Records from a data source
—————

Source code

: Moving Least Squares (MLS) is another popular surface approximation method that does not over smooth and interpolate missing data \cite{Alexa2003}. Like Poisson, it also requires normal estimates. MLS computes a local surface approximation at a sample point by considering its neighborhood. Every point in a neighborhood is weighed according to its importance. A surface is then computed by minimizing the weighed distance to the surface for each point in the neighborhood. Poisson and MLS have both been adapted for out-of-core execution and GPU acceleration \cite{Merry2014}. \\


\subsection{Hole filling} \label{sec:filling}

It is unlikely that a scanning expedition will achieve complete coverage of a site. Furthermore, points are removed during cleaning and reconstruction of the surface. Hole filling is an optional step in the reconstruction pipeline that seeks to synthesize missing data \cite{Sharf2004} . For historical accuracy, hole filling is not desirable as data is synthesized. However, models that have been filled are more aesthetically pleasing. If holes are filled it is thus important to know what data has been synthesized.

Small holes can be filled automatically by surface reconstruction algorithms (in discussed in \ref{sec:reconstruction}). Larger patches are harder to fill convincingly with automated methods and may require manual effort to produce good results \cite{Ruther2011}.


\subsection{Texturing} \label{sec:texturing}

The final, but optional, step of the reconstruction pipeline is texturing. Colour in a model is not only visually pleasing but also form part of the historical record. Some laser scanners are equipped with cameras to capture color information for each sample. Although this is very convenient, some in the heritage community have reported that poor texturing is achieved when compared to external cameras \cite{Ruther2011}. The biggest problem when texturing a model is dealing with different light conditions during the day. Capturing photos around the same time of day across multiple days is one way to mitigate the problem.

—————

_The problem_:
Bring together each line above where the string "filling" turns up.

_Task response_:
\subsection{Hole filling} \label{sec:filling}
It is unlikely that a scanning expedition will achieve complete coverage of a site. Furthermore, points are removed during cleaning and reconstruction of the surface. Hole filling is an optional step in the reconstruction pipeline that seeks to synthesize missing data \cite{Sharf2004} . For historical accuracy, hole filling is not desirable as data is synthesized. However, models that have been filled are more aesthetically pleasing. If holes are filled it is thus important to know what data has been synthesized.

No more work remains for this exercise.